Die weitere Strecke sollte über Leben und Todzweier unserer chinesischer Besatzungsmitglieder entscheiden. Wir waren dabei, die in Cairns entleerten Tanks gasfrei zu machen, als einer unserer chinesischen Decksleute zum Reinigen hinabstieg und nicht mehr hochkam. Der Bootsmann stieg hinunter, um ihm zu Hilfe zu eilen und er fiel ebenfalls bewusstlos um. Um sie zu retten, mussten beide so schnell wie möglich an Deck in die frische Luft. Alles wurde in Alarmbereitschaft versetzt und unser erster Steuermann stieg mit einem Atemschutzgerät in den Tank und die beiden Bewusstlosen wurden an Deck gebracht, um sie zu reanimieren. Dazu hatten wir ein Sauerstoffgerät, das mit Sauerstoffpatronen bestückt war, wie man sie multifunktional zum Whiskey-Soda auch hernehmen kann. Mit buchstäblich der allerletzten Sauerstoffpatrone holten wir auch den zweiten armen Kerl ins Leben zurück. Alle Chinesen standen in angstvoller Entfernung und schauten zu. Es war schlicht und einfach sträflicher Leichtsinn, für den der Bootsmann, der selber Opfer war, die Verantwortung trug. Und am Ende der Kette muss immer der Kapitän für alles geradestehen. Die Sache ist gottlob gut ausgegangen und uns blieb das erspart: Falls an Bord einer der Chinesen stirbt, haut im nächstbesten Hafen die gesamte Besatzung aus Angst vor dem Geist des Verstorbenen ab. Deshalb muss in so einem Fall unter allen Umständen vermieden werden, dass die alte und die frische Besatzung am Flughafen aufeinander trifft.
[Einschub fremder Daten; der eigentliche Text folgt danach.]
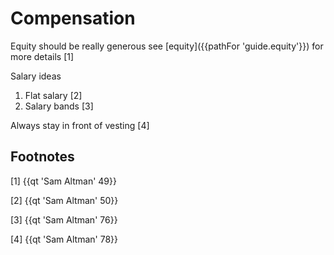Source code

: # Compensation

Equity should be really generous see [equity]({{pathFor 'guide.equity'}}) for more details [1]

Salary ideas

1. Flat salary [2]
2. Salary bands [3]

Always stay in front of vesting [4]

## Footnotes

[1] {{qt 'Sam Altman' 49}}

[2] {{qt 'Sam Altman' 50}}

[3] {{qt 'Sam Altman' 76}}

[4] {{qt 'Sam Altman' 78}}

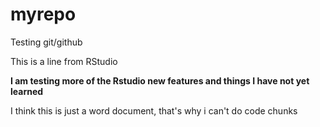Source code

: # myrepo

Testing git/github

This is a line from RStudio

**I am testing more of the Rstudio new features and things I have not yet learned**

I think this is just a word document, that's why i can't do code chunks 

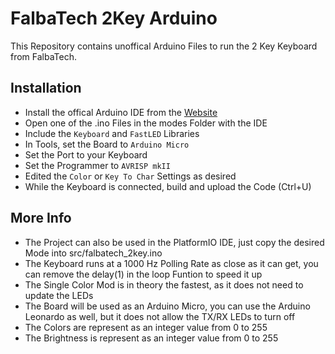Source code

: # FalbaTech 2Key Arduino
This Repository contains unoffical Arduino Files to run the 2 Key Keyboard from FalbaTech.

## Installation
 - Install the offical Arduino IDE from the [Website](https://www.arduino.cc/en/software)
 - Open one of the .ino Files in the modes Folder with the IDE
 - Include the `Keyboard` and `FastLED` Libraries
 - In Tools, set the Board to `Arduino Micro`
 - Set the Port to your Keyboard
 - Set the Programmer to `AVRISP mkII`
 - Edited the `Color` or `Key To Char` Settings as desired
 - While the Keyboard is connected, build and upload the Code (Ctrl+U)

 ## More Info
 - The Project can also be used in the PlatformIO IDE, just copy the desired Mode into src/falbatech_2key.ino
 - The Keyboard runs at a 1000 Hz Polling Rate as close as it can get, you can remove the delay(1) in the loop Funtion to speed it up
 - The Single Color Mod is in theory the fastest, as it does not need to update the LEDs
 - The Board will be used as an Arduino Micro, you can use the Arduino Leonardo as well, but it does not allow the TX/RX LEDs to turn off
 - The Colors are represent as an integer value from 0 to 255
 - The Brightness is represent as an integer value from 0 to 255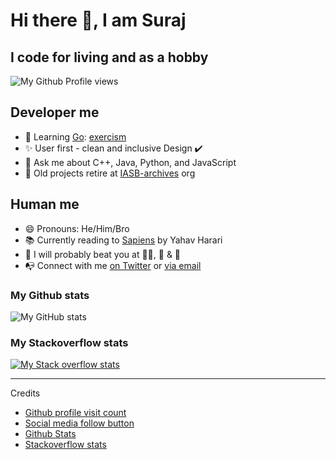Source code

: # Hi there 👋, I am Suraj

## I code for living and as a hobby

![My Github Profile views](https://komarev.com/ghpvc/?username=iamsurajbobade&style=flat)
<!--
[![My twitter](https://img.shields.io/twitter/follow/iamsurajbobade?logo=twitter&style=flat)](https://twitter.com/iamsurajbobade)
-->

## Developer me

- 🎯 Learning [Go](https://golang.org): [exercism](https://exercism.org/profiles/IAmSurajBobade)
- ✨ User first - clean and inclusive Design ✔️
- 💬 Ask me about C++, Java, Python, and JavaScript
- 🏡 Old projects retire at [IASB-archives](https://github.com/IASB-archives) org

## Human me

- 😄 Pronouns: He/Him/Bro
- 📚 Currently reading to [Sapiens](https://www.ynharari.com/book/sapiens-2/) by Yahav Harari
- 🌱 I will probably beat you at  🏊‍♂️, 🚴 & 🏸
- 📭 Connect with me [on Twitter](https://twitter.com/iamsurajbobade) or [via email](mailto:iamsurajbobade@gmail.com)

### My Github stats

![My GitHub stats](https://github-readme-stats.vercel.app/api?username=iamsurajbobade&count_private=true&show_icons=true&title_color=c9d1d9&icon_color=f78166&text_color=bdc5cd&bg_color=0d1117&hide_border=true)

### My Stackoverflow stats

[![My Stack overflow stats](https://github-readme-khaki.vercel.app/?userID=5243762&theme=dark&layout=compact)](https://stackoverflow.com/users/5243762/iamsurajbobade)

---

Credits

- [Github profile visit count](https://komarev.com)
- [Social media follow button](https://img.shields.io)
- [Github Stats](https://github.com/anuraghazra/github-readme-stats)
- [Stackoverflow stats](https://github.com/omidnikrah/github-readme-stackoverflow)
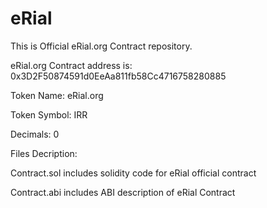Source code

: # eRial

This is Official eRial.org Contract repository.

eRial.org Contract address is: 0x3D2F50874591d0EeAa811fb58Cc4716758280885

Token Name: eRial.org

Token Symbol: IRR

Decimals: 0 

Files Decription:

Contract.sol includes solidity code for eRial official contract

Contract.abi includes ABI description of eRial Contract


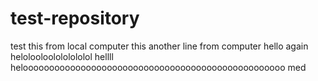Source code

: # test-repository
test this from local computer
this another line from computer
hello again 
helolooloolololololol
hellll
heloooooooooooooooooooooooooooooooooooooooooooooooooo
med
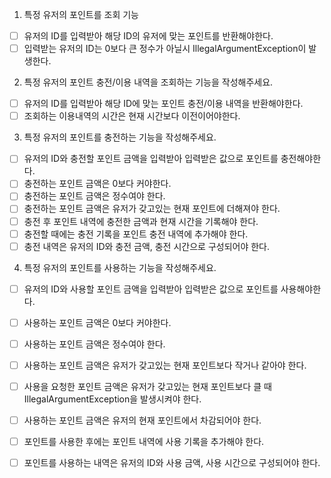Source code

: 1. 특정 유저의 포인트를 조회 기능
- [ ] 유저의 ID를 입력받아 해당 ID의 유저에 맞는 포인트를 반환해야한다.
- [ ] 입력받는 유저의 ID는 0보다 큰 정수가 아닐시 IllegalArgumentException이 발생한다.

2. 특정 유저의 포인트 충전/이용 내역을 조회하는 기능을 작성해주세요.
- [ ] 유저의 ID를 입력받아 해당 ID에 맞는 포인트 충전/이용 내역을 반환해야한다.
- [ ] 조회하는 이용내역의 시간은 현재 시간보다 이전이어야한다.

3. 특정 유저의 포인트를 충전하는 기능을 작성해주세요.
- [ ] 유저의 ID와 충전할 포인트 금액을 입력받아 입력받은 값으로 포인트를 충전해야한다.
- [ ] 충전하는 포인트 금액은 0보다 커야한다.
- [ ] 충전하는 포인트 금액은 정수여야 한다.
- [ ] 충전하는 포인트 금액은 유저가 갖고있는 현재 포인트에 더해져야 한다.
- [ ] 충전 후 포인트 내역에 충전한 금액과 현재 시간을 기록해야 한다.
- [ ] 충전할 때에는 충전 기록을 포인트 충전 내역에 추가해야 한다.
- [ ] 충전 내역은 유저의 ID와 충전 금액, 충전 시간으로 구성되어야 한다.

4. 특정 유저의 포인트를 사용하는 기능을 작성해주세요.
- [ ] 유저의 ID와 사용할 포인트 금액을 입력받아 입력받은 값으로 포인트를 사용해야한다.
- [ ] 사용하는 포인트 금액은 0보다 커야한다.
- [ ] 사용하는 포인트 금액은 정수여야 한다.
- [ ] 사용하는 포인트 금액은 유저가 갖고있는 현재 포인트보다 작거나 같아야 한다.
- [ ] 사용을 요청한 포인트 금액은 유저가 갖고있는 현재 포인트보다 클 때 IllegalArgumentException을 발생시켜야 한다.
- [ ] 사용하는 포인트 금액은 유저의 현재 포인트에서 차감되어야 한다.
- [ ] 포인트를 사용한 후에는 포인트 내역에 사용 기록을 추가해야 한다.
- [ ] 포인트를 사용하는 내역은 유저의 ID와 사용 금액, 사용 시간으로 구성되어야 한다.



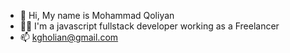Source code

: - 👋 Hi, My name is Mohammad Qoliyan
- 👨‍💻 I'm a javascript fullstack developer working as a Freelancer
- 📫 kgholian@gmail.com 

<!---
kazemsoft/kazemsoft is a ✨ special ✨ repository because its `README.md` (this file) appears on your GitHub profile.
You can click the Preview link to take a look at your changes.
--->
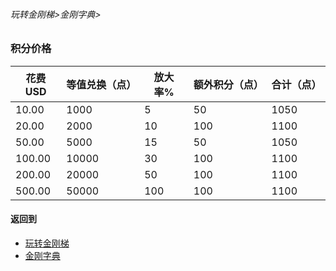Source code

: 
###### 玩转金刚梯>金刚字典>
### 积分价格

|花费USD|等值兑换（点） |放大率%|额外积分（点）|合计（点）|
|--------|----------------|------|---------------|----------|
|    10.00|                    1000|         5|50          |1050  |
|    20.00|                   2000|       10|100        |1100  |
|    50.00|                   5000|       15|50          |1050 |
|  100.00|                 10000|30     |100        |1100  |
|  200.00|                20000|50    |100        |1100  |
|  500.00|                50000|100  |100        |1100  |


#### 返回到
- [玩转金刚梯](https://github.com/a2zitpro/web/blob/master/LadderFree/A.md)
- [金刚字典](https://github.com/a2zitpro/web/blob/master/LadderFree/kkDictionary/KKDictionary.md)


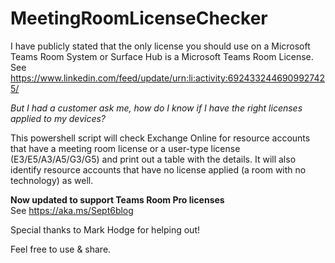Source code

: # MeetingRoomLicenseChecker

I have publicly stated that the only license you should use on a Microsoft Teams Room System or Surface Hub is a Microsoft Teams Room License.
See https://www.linkedin.com/feed/update/urn:li:activity:6924332446909927425/

*But I had a customer ask me, how do I know if I have the right licenses applied to my devices?*

This powershell script will check Exchange Online for resource accounts that have a meeting room license or a user-type license (E3/E5/A3/A5/G3/G5) and
print out a table with the details.  It will also identify resource accounts that have no license applied (a room with no technology) as well. 

**Now updated to support Teams Room Pro licenses**  
See https://aka.ms/Sept6blog



Special thanks to Mark Hodge for helping out! 

Feel free to use & share.
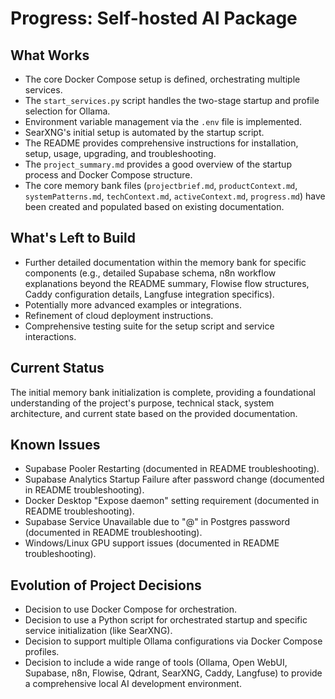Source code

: # Progress: Self-hosted AI Package

## What Works

*   The core Docker Compose setup is defined, orchestrating multiple services.
*   The `start_services.py` script handles the two-stage startup and profile selection for Ollama.
*   Environment variable management via the `.env` file is implemented.
*   SearXNG's initial setup is automated by the startup script.
*   The README provides comprehensive instructions for installation, setup, usage, upgrading, and troubleshooting.
*   The `project_summary.md` provides a good overview of the startup process and Docker Compose structure.
*   The core memory bank files (`projectbrief.md`, `productContext.md`, `systemPatterns.md`, `techContext.md`, `activeContext.md`, `progress.md`) have been created and populated based on existing documentation.

## What's Left to Build

*   Further detailed documentation within the memory bank for specific components (e.g., detailed Supabase schema, n8n workflow explanations beyond the README summary, Flowise flow structures, Caddy configuration details, Langfuse integration specifics).
*   Potentially more advanced examples or integrations.
*   Refinement of cloud deployment instructions.
*   Comprehensive testing suite for the setup script and service interactions.

## Current Status

The initial memory bank initialization is complete, providing a foundational understanding of the project's purpose, technical stack, system architecture, and current state based on the provided documentation.

## Known Issues

*   Supabase Pooler Restarting (documented in README troubleshooting).
*   Supabase Analytics Startup Failure after password change (documented in README troubleshooting).
*   Docker Desktop "Expose daemon" setting requirement (documented in README troubleshooting).
*   Supabase Service Unavailable due to "@" in Postgres password (documented in README troubleshooting).
*   Windows/Linux GPU support issues (documented in README troubleshooting).

## Evolution of Project Decisions

*   Decision to use Docker Compose for orchestration.
*   Decision to use a Python script for orchestrated startup and specific service initialization (like SearXNG).
*   Decision to support multiple Ollama configurations via Docker Compose profiles.
*   Decision to include a wide range of tools (Ollama, Open WebUI, Supabase, n8n, Flowise, Qdrant, SearXNG, Caddy, Langfuse) to provide a comprehensive local AI development environment.
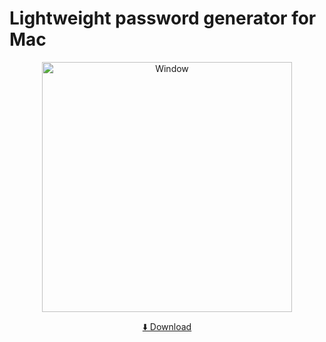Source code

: 
# Lightweight password generator for Mac

<p align="center">
    <img src="https://user-images.githubusercontent.com/2352321/78418660-eee04c80-765b-11ea-88d7-14036228eea5.png" alt="Window" width="400” maxHeight="91" />
</p>

<p align="center">
  <a href="https://github.com/kaunteya/PassGen/releases/latest/download/PassGen.zip">⬇️ Download <a>
</p>

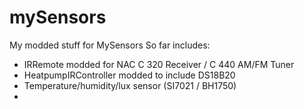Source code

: # mySensors
My modded stuff for MySensors
So far includes:
* IRRemote modded for NAC C 320 Receiver / C 440 AM/FM Tuner
* HeatpumpIRController modded to include DS18B20
* Temperature/humidity/lux sensor (SI7021 / BH1750)
* 
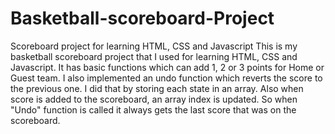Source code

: # Basketball-scoreboard-Project
Scoreboard project for learning HTML, CSS and Javascript
This is my basketball scoreboard project that I used for learning HTML, CSS and Javascript. It has basic functions which can add 1, 2 or 3 points for Home or Guest team. I also implemented an undo function which reverts the score to the previous one. I did that by storing each state in an array. Also when score is added to the scoreboard, an array index is updated. So when "Undo" function is called it always gets the last score that was on the scoreboard. 
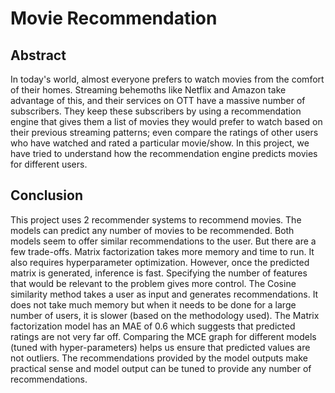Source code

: # Movie Recommendation

## Abstract
In today's world, almost everyone prefers to watch movies from the comfort of their homes. Streaming behemoths like Netflix and Amazon take advantage of this, and their services on OTT have a massive number of subscribers. They keep these subscribers by using a recommendation engine that gives them a list of movies they would prefer to watch based on their previous streaming patterns; even compare the ratings of other users who have watched and rated a particular movie/show. In this project, we have tried to understand how the recommendation engine predicts movies for different users.

## Conclusion
This project uses 2 recommender systems to recommend movies. The models can predict any number of movies to be recommended. Both models seem to offer similar recommendations to the user. But there are a few trade-offs. Matrix factorization takes more memory and time to run. It also requires hyperparameter optimization. However, once the predicted matrix is generated, inference is fast. Specifying the number of features that would be relevant to the problem gives more control. The Cosine similarity method takes a user as input and generates
recommendations. It does not take much memory but when it needs to be done for a large number of users, it is slower (based on the methodology used).
The Matrix factorization model has an MAE of 0.6 which suggests that predicted ratings are not very far off. Comparing the MCE graph for different models (tuned with hyper-parameters) helps us ensure that predicted values are not outliers. The recommendations provided by the model outputs make practical sense and model output can be tuned to provide any number of recommendations.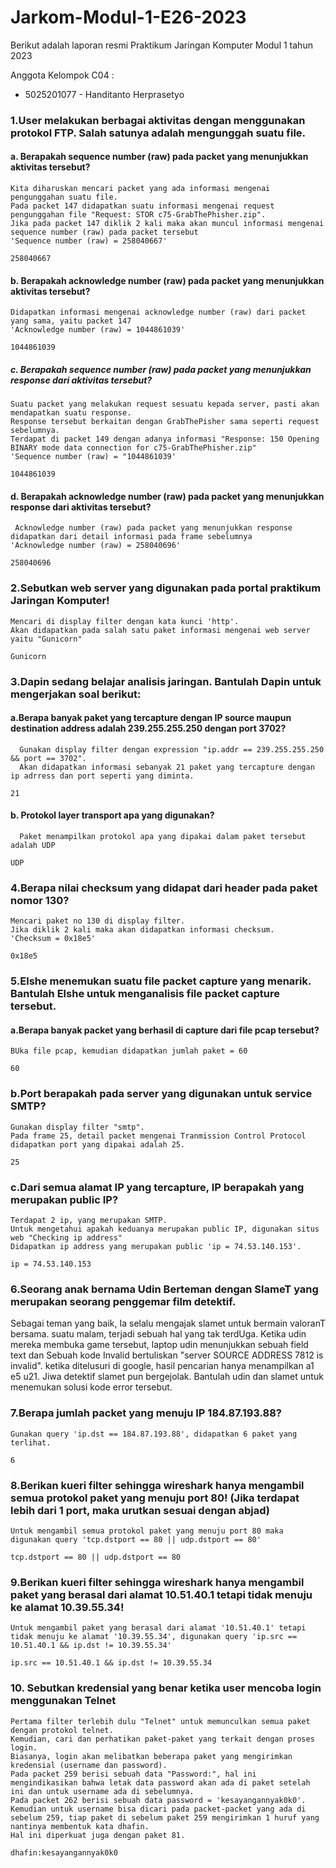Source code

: # Jarkom-Modul-1-E26-2023

Berikut adalah laporan resmi Praktikum Jaringan Komputer Modul 1 tahun 2023

Anggota Kelompok C04 :
* 5025201077 - Handitanto Herprasetyo

### 1.User melakukan berbagai aktivitas dengan menggunakan protokol FTP. Salah satunya adalah mengunggah suatu file.

#### a. Berapakah sequence number (raw) pada packet yang menunjukkan aktivitas tersebut?
    Kita diharuskan mencari packet yang ada informasi mengenai pengunggahan suatu file. 
    Pada packet 147 didapatkan suatu informasi mengenai request pengunggahan file "Request: STOR c75-GrabThePhisher.zip". 
    Jika pada packet 147 diklik 2 kali maka akan muncul informasi mengenai sequence number (raw) pada packet tersebut 
    'Sequence number (raw) = 258040667'
`258040667`
    

#### b. Berapakah acknowledge number (raw) pada packet yang menunjukkan aktivitas tersebut?
    Didapatkan informasi mengenai acknowledge number (raw) dari packet yang sama, yaitu packet 147
    'Acknowledge number (raw) = 1044861039'
`1044861039`

##### c. Berapakah sequence number (raw) pada packet yang menunjukkan response dari aktivitas tersebut?
    Suatu packet yang melakukan request sesuatu kepada server, pasti akan mendapatkan suatu response.
    Response tersebut berkaitan dengan GrabThePisher sama seperti request sebelumnya.
    Terdapat di packet 149 dengan adanya informasi "Response: 150 Opening BINARY mode data connection for c75-GrabThePhisher.zip"
    'Sequence number (raw) = "1044861039'
`1044861039`

#### d. Berapakah acknowledge number (raw) pada packet yang menunjukkan response dari aktivitas tersebut?
     Acknowledge number (raw) pada packet yang menunjukkan response didapatkan dari detail informasi pada frame sebelumnya
    'Acknowledge number (raw) = 258040696'
`258040696`

### 2.Sebutkan web server yang digunakan pada portal praktikum Jaringan Komputer!
    Mencari di display filter dengan kata kunci 'http'.
    Akan didapatkan pada salah satu paket informasi mengenai web server yaitu "Gunicorn"
`Gunicorn`

### 3.Dapin sedang belajar analisis jaringan. Bantulah Dapin untuk mengerjakan soal berikut:

#### a.Berapa banyak paket yang tercapture dengan IP source maupun destination address adalah 239.255.255.250 dengan port 3702?
      Gunakan display filter dengan expression "ip.addr == 239.255.255.250 && port == 3702".
      Akan didapatkan informasi sebanyak 21 paket yang tercapture dengan ip adrress dan port seperti yang diminta.
`21`

#### b. Protokol layer transport apa yang digunakan?
      Paket menampilkan protokol apa yang dipakai dalam paket tersebut adalah UDP
`UDP`

### 4.Berapa nilai checksum yang didapat dari header pada paket nomor 130?
    Mencari paket no 130 di display filter.
    Jika diklik 2 kali maka akan didapatkan informasi checksum.
    'Checksum = 0x18e5'
`0x18e5`

### 5.Elshe menemukan suatu file packet capture yang menarik. Bantulah Elshe untuk menganalisis file packet capture tersebut.

#### a.Berapa banyak packet yang berhasil di capture dari file pcap tersebut?
    BUka file pcap, kemudian didapatkan jumlah paket = 60
`60`

### b.Port berapakah pada server yang digunakan untuk service SMTP?
    Gunakan display filter "smtp".
    Pada frame 25, detail packet mengenai Tranmission Control Protocol didapatkan port yang dipakai adalah 25.
`25`

### c.Dari semua alamat IP yang tercapture, IP berapakah yang merupakan public IP?
    Terdapat 2 ip, yang merupakan SMTP.
    Untuk mengetahui apakah keduanya merupakan public IP, digunakan situs web "Checking ip address"
    Didapatkan ip address yang merupakan public 'ip = 74.53.140.153'.
`ip = 74.53.140.153`

### 6.Seorang anak bernama Udin Berteman dengan SlameT yang merupakan seorang penggemar film detektif. 
Sebagai teman yang baik, Ia selalu mengajak slamet untuk bermain valoranT bersama. suatu malam, terjadi sebuah hal yang tak terdUga. 
Ketika udin mereka membuka game tersebut, laptop udin menunjukkan sebuah field text dan Sebuah kode Invalid bertuliskan "server SOURCE ADDRESS 7812 is invalid". ketika ditelusuri di google, hasil pencarian hanya menampilkan a1 e5 u21. 
Jiwa detektif slamet pun bergejolak. Bantulah udin dan slamet untuk menemukan solusi kode error tersebut.

### 7.Berapa jumlah packet yang menuju IP 184.87.193.88?
    Gunakan query 'ip.dst == 184.87.193.88', didapatkan 6 paket yang terlihat.
`6`

### 8.Berikan kueri filter sehingga wireshark hanya mengambil semua protokol paket yang menuju port 80! (Jika terdapat lebih dari 1 port, maka urutkan sesuai dengan abjad)
    Untuk mengambil semua protokol paket yang menuju port 80 maka digunakan query 'tcp.dstport == 80 || udp.dstport == 80'
`tcp.dstport == 80 || udp.dstport == 80`

### 9.Berikan kueri filter sehingga wireshark hanya mengambil paket yang berasal dari alamat 10.51.40.1 tetapi tidak menuju ke alamat 10.39.55.34!
    Untuk mengambil paket yang berasal dari alamat '10.51.40.1' tetapi tidak menuju ke alamat '10.39.55.34', digunakan query 'ip.src == 10.51.40.1 && ip.dst != 10.39.55.34'
`ip.src == 10.51.40.1 && ip.dst != 10.39.55.34`

### 10. Sebutkan kredensial yang benar ketika user mencoba login menggunakan Telnet
    Pertama filter terlebih dulu "Telnet" untuk memunculkan semua paket dengan protokol telnet.
    Kemudian, cari dan perhatikan paket-paket yang terkait dengan proses login. 
    Biasanya, login akan melibatkan beberapa paket yang mengirimkan kredensial (username dan password).  
    Pada packet 259 berisi sebuah data "Password:", hal ini mengindikasikan bahwa letak data password akan ada di paket setelah ini dan untuk username ada di sebelumnya.
    Pada packet 262 berisi sebuah data password = 'kesayangannyak0k0'.
    Kemudian untuk username bisa dicari pada packet-packet yang ada di sebelum 259, tiap paket di sebelum paket 259 mengirimkan 1 huruf yang nantinya membentuk kata dhafin. 
    Hal ini diperkuat juga dengan paket 81.
`dhafin:kesayangannyak0k0`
Ohne weitere Zwischenfälle erreichten wir über einen weiteren Abstecher nach Balik Papan den Hafen von Singapore. Nun standen zu unserer Freude zwei Reisen nach Pladjoe auf dem Programm, die uns die Gelegenheit geben sollten, unseren früheren „Geschäftsbeziehungen" neuen Auftrieb zu verleihen. - Ein nächster Lichtpunkt in unserer Hafensammlung war Hong Kong. Diese Stadt war für mich ein Traum, denn ich erlebte sie noch fast im Ursprungszustand und deckte mich gottlob mit Fotos ein, was mir fünfzig Jahre später, als ich mit Gabriele noch einmal dort war, zeigen sollte, wie sich diese Stadt in den fünfzig Jahren danach verändert hat. Sie war nicht wiederzuerkennen. Im Jahr 2006 dominierten gewaltige Bank-Hochhäuser die Stellen, wo früher malerische Fischerdörfer und Fischereihäfen das Ortsbild beherrschten. Selbstverständlich genoss ich schon damals die rumpelnde Straßenbahn, die 2006 ihr hundertjähriges Jubiläum feierte. Auch die Peak-Tramway war ein unvergessliches Erlebnis. Die Gipfelstation war noch nicht mit abscheulichen Gebäuden wie dem Pleitebau Mövenpick zugekleistert und die Aussicht über die Victoria-Bay und die hinter uns liegende Repulse-Bay war noch frei einsehbar. Auf der Endstation halfen wir einem armen Touristen, sein Geld wieder einzusammeln, als sein Geldbeutel heruntergefallen war und sich sein Kleingeld in weitem Umkreis verselbstständigt hatte.